** EXTRACTED RECORDS follows **
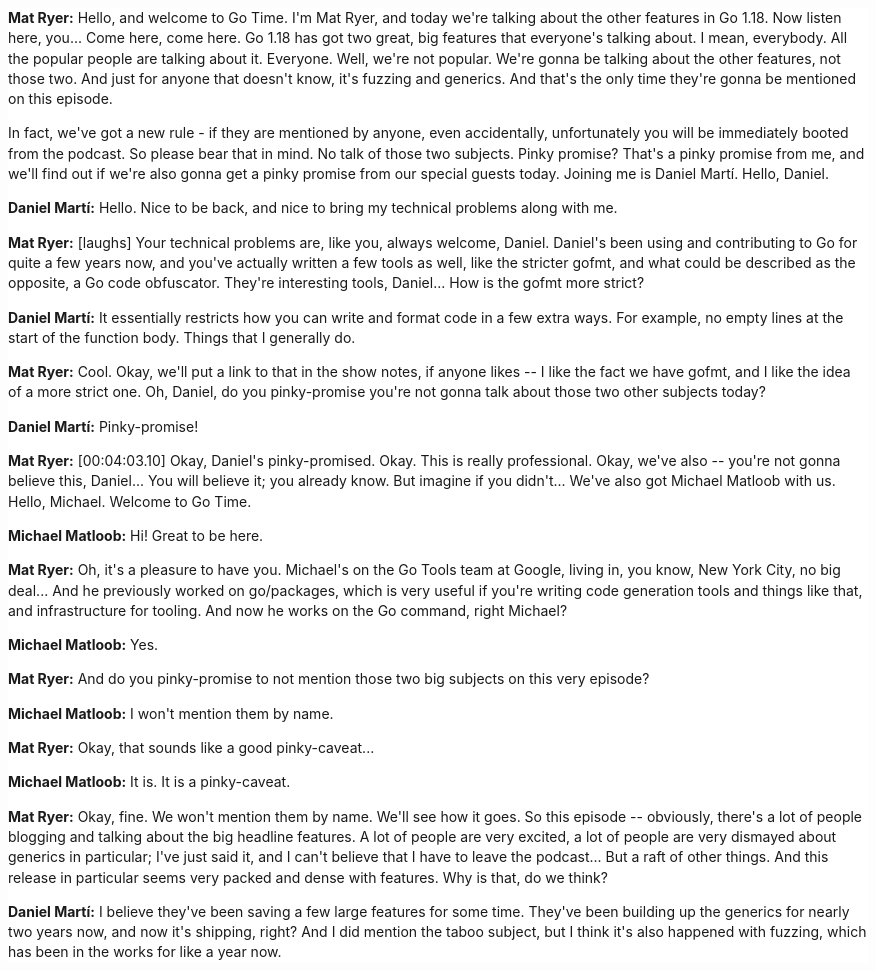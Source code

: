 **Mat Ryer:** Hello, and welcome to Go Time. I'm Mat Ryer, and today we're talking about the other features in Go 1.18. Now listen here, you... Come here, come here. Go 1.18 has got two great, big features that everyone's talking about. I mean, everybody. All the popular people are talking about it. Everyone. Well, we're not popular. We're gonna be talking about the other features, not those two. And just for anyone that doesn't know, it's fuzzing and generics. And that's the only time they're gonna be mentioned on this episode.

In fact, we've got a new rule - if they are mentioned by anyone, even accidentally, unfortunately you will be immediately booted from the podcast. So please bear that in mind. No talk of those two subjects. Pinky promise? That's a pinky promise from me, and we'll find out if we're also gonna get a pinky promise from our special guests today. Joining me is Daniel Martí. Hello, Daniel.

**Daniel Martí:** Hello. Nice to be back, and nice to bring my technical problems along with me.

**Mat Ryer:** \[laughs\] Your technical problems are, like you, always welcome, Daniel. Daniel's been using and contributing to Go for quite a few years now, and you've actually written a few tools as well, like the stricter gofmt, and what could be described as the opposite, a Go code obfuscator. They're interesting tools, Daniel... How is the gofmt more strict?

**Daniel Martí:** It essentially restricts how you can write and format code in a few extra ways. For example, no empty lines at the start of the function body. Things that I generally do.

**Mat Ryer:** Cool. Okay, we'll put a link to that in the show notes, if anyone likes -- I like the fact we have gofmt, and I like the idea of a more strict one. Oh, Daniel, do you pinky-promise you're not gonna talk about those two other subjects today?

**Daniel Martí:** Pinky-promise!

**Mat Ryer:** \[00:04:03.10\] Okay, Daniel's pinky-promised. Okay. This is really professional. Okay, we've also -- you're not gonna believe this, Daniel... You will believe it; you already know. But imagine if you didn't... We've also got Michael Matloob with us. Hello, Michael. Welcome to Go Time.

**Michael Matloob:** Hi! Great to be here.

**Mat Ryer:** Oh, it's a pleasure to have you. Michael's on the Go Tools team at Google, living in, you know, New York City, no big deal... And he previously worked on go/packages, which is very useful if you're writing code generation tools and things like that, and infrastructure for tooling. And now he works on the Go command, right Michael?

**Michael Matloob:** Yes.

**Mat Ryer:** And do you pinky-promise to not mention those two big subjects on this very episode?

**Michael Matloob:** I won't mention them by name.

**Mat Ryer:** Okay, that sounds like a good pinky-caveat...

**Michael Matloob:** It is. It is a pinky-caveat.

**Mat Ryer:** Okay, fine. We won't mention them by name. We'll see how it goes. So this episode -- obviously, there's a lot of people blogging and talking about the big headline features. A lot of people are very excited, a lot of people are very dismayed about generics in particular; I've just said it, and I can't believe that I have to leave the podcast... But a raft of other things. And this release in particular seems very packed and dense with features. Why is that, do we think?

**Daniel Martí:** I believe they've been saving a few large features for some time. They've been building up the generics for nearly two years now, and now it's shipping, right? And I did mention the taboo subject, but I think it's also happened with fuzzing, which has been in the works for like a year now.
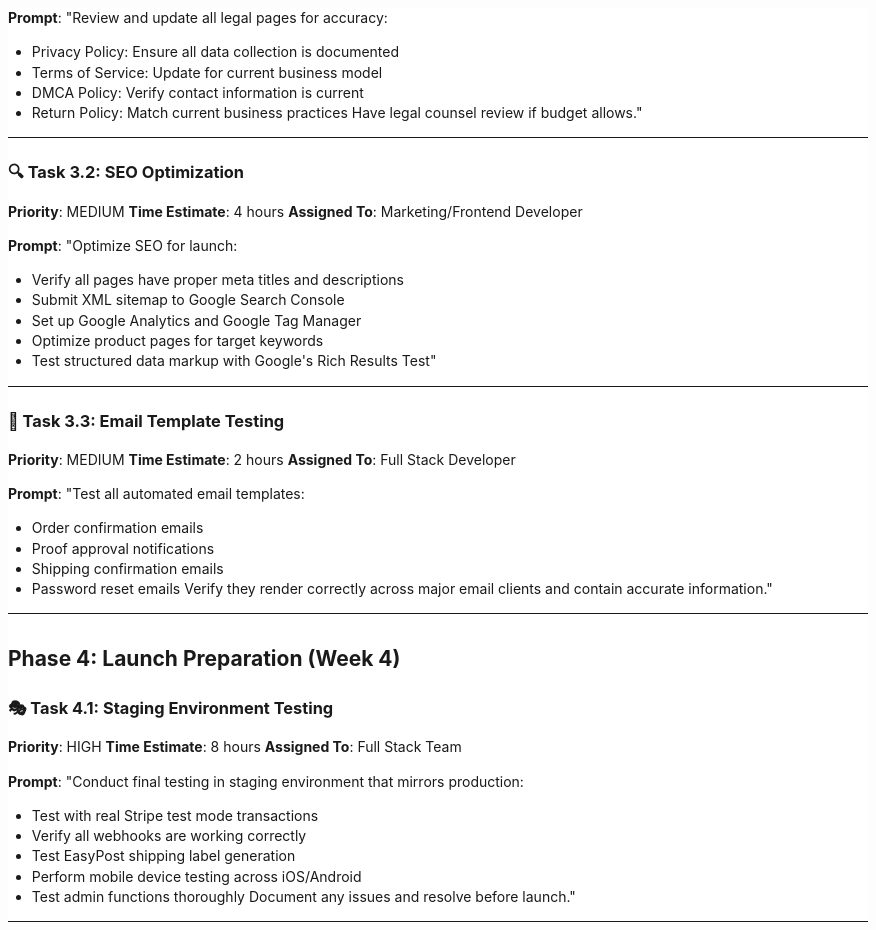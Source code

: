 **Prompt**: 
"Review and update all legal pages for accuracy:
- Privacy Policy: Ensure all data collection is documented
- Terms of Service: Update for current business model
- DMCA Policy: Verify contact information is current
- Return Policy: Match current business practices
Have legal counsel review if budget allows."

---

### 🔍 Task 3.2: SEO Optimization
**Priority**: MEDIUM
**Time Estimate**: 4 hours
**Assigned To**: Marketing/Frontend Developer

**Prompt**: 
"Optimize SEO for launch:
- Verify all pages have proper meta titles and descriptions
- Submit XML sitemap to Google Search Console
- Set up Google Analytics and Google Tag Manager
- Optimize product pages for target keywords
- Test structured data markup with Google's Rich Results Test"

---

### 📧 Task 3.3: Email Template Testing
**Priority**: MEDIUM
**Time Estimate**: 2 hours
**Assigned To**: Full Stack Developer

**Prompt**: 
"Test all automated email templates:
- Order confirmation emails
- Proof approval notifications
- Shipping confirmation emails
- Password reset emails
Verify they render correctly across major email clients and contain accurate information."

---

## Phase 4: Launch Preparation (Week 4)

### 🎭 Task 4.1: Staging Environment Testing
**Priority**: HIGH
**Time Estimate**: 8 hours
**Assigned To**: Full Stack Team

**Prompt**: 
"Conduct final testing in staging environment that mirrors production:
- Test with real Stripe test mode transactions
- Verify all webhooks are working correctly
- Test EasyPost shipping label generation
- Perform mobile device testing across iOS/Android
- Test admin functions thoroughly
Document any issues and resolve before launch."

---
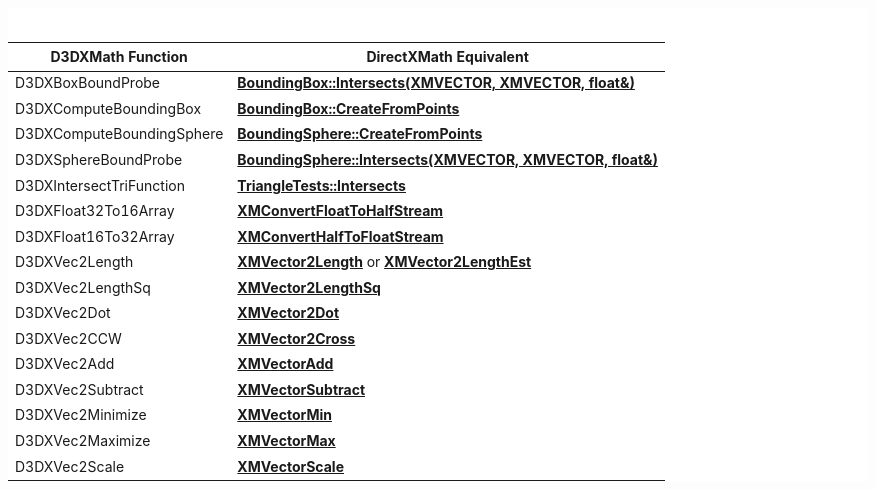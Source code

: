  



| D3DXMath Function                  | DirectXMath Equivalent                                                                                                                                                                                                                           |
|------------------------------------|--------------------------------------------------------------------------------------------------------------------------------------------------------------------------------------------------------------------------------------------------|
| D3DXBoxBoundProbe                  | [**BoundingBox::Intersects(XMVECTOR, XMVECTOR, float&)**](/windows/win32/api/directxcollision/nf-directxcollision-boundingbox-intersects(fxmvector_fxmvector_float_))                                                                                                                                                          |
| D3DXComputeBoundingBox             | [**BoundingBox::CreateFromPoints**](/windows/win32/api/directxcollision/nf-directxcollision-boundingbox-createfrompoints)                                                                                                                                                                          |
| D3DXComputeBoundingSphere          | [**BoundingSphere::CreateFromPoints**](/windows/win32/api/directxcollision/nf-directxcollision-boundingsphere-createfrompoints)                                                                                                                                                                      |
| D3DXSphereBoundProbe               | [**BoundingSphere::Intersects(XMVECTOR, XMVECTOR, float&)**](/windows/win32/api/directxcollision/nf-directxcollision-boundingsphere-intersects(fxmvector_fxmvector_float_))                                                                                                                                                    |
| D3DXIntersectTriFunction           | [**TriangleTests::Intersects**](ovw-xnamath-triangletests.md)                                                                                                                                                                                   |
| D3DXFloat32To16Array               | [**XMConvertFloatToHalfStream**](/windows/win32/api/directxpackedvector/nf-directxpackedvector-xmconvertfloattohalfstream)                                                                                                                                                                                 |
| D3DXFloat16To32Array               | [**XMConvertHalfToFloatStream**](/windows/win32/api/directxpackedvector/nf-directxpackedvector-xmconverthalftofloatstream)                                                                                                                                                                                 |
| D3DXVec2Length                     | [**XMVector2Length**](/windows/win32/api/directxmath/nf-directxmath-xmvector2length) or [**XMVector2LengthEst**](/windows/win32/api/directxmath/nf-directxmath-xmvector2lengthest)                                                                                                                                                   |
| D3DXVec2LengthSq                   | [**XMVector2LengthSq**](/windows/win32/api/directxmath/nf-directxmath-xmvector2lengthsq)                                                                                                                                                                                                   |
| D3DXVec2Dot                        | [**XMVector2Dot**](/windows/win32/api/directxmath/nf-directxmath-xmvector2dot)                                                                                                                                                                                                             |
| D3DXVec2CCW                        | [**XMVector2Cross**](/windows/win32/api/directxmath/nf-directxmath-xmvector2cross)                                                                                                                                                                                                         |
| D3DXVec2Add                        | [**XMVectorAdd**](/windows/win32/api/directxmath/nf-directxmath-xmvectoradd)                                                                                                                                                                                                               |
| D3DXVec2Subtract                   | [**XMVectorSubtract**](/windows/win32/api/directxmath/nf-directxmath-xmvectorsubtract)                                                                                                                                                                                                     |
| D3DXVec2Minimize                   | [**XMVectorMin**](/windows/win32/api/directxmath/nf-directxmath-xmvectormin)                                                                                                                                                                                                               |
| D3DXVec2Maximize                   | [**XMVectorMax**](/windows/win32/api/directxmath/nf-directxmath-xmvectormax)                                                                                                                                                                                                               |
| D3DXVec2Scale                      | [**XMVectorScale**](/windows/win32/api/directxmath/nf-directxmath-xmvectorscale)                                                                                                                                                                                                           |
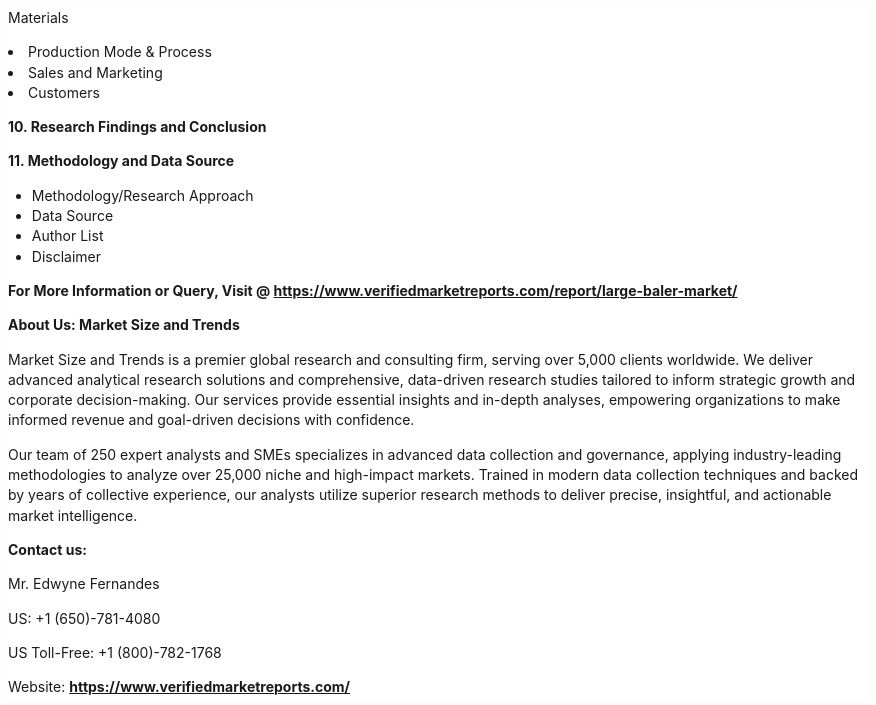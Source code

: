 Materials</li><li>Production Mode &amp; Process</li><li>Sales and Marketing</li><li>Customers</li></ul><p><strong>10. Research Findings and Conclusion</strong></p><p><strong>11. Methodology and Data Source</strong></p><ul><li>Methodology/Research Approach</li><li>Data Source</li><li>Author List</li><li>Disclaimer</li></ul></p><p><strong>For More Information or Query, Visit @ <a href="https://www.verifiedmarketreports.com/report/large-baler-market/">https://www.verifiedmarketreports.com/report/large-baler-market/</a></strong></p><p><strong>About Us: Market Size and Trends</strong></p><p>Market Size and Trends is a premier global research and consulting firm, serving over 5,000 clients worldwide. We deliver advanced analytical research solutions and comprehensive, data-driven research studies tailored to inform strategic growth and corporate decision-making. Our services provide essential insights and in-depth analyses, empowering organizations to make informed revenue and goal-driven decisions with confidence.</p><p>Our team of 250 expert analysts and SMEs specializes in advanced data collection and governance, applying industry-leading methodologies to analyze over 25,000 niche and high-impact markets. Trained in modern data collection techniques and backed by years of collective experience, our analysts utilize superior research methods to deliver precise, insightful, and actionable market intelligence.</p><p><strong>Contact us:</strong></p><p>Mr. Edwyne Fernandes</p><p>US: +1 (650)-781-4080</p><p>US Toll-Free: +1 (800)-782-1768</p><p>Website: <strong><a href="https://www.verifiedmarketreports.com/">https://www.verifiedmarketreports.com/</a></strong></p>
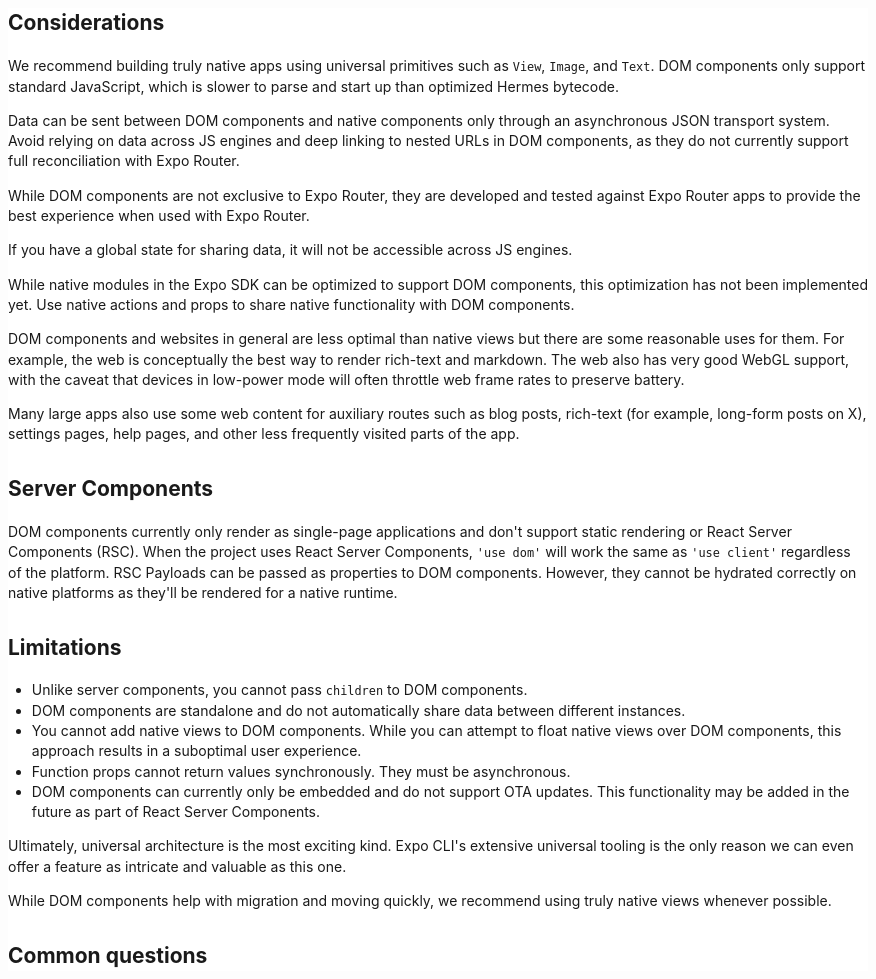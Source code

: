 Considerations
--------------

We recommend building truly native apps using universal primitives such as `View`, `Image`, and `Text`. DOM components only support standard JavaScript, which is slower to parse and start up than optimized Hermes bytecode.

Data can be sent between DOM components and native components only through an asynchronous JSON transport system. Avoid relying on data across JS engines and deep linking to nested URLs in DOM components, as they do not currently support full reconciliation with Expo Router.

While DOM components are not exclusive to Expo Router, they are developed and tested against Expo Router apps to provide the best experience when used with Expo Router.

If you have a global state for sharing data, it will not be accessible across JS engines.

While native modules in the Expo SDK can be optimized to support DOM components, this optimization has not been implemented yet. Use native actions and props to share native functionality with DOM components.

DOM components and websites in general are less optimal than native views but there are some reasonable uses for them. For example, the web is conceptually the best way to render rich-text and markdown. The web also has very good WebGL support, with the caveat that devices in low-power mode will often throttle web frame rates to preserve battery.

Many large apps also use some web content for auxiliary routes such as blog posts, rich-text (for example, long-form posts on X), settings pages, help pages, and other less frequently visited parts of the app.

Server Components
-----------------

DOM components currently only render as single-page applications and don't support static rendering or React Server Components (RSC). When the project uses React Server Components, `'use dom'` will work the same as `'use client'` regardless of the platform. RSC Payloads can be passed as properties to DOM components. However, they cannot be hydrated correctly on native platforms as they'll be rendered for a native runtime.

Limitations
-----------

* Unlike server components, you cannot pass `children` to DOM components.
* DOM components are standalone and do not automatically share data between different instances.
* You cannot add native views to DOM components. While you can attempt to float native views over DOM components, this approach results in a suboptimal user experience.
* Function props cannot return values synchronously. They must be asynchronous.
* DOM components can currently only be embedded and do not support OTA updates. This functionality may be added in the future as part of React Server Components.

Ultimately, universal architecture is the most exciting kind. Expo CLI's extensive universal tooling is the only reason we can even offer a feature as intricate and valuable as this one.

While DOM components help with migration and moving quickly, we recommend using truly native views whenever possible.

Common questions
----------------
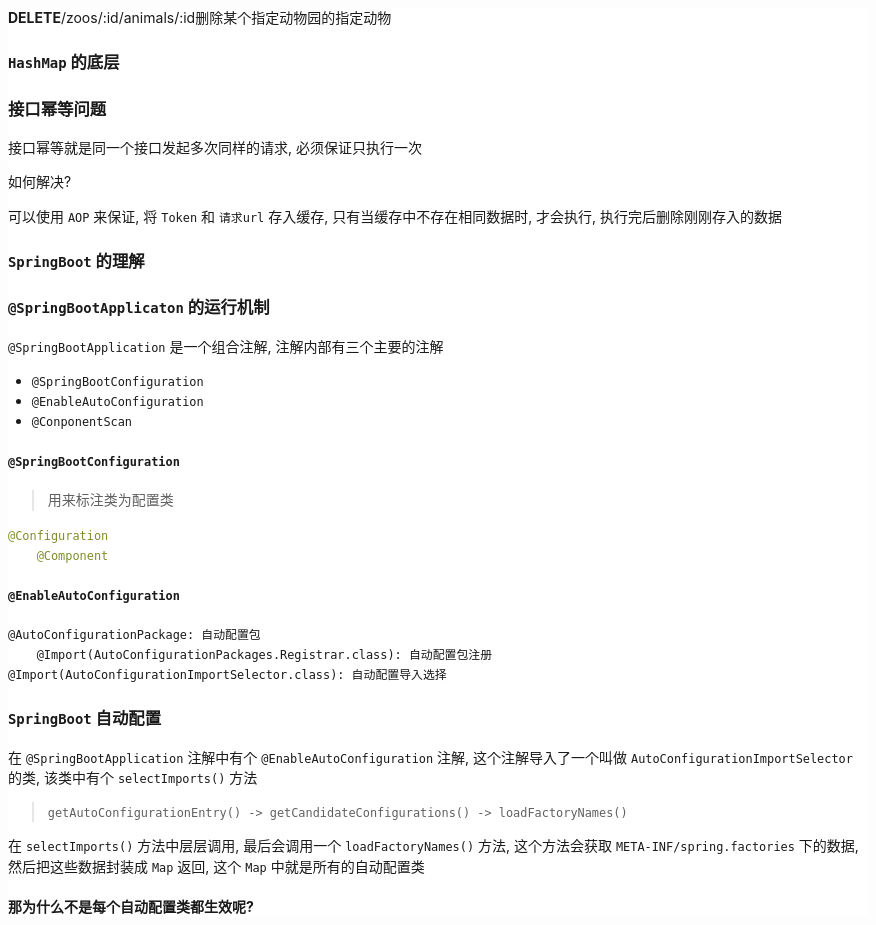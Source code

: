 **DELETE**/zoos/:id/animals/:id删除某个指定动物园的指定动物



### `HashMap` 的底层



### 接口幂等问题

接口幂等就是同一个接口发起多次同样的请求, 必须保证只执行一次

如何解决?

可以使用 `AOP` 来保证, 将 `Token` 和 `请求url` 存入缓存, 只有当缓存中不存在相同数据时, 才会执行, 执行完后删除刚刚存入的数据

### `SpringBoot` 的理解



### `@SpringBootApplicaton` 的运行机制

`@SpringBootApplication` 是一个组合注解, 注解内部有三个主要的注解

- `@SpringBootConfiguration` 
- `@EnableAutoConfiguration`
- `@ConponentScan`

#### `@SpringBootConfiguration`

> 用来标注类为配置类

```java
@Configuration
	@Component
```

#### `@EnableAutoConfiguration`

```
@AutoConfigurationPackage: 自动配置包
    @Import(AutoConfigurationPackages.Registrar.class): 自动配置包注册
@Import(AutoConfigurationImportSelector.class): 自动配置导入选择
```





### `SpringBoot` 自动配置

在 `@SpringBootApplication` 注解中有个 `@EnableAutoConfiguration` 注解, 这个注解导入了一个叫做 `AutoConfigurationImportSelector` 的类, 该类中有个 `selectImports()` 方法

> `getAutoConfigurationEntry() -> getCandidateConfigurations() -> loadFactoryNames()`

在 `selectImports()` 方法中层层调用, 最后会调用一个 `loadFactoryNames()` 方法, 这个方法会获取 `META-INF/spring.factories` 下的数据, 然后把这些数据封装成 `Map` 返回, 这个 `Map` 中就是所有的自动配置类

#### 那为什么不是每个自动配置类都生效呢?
** End of EXTRACTED RECORDS **
## EXERCISE OBJECTIVE:
From the records above, copy out the line with "React Server Components.", the line with "Ultimately, universal architecture", and every line between them, word for word.

## EXERCISE RESULT:
* DOM components can currently only be embedded and do not support OTA updates. This functionality may be added in the future as part of React Server Components.

Ultimately, universal architecture is the most exciting kind. Expo CLI's extensive universal tooling is the only reason we can even offer a feature as intricate and valuable as this one.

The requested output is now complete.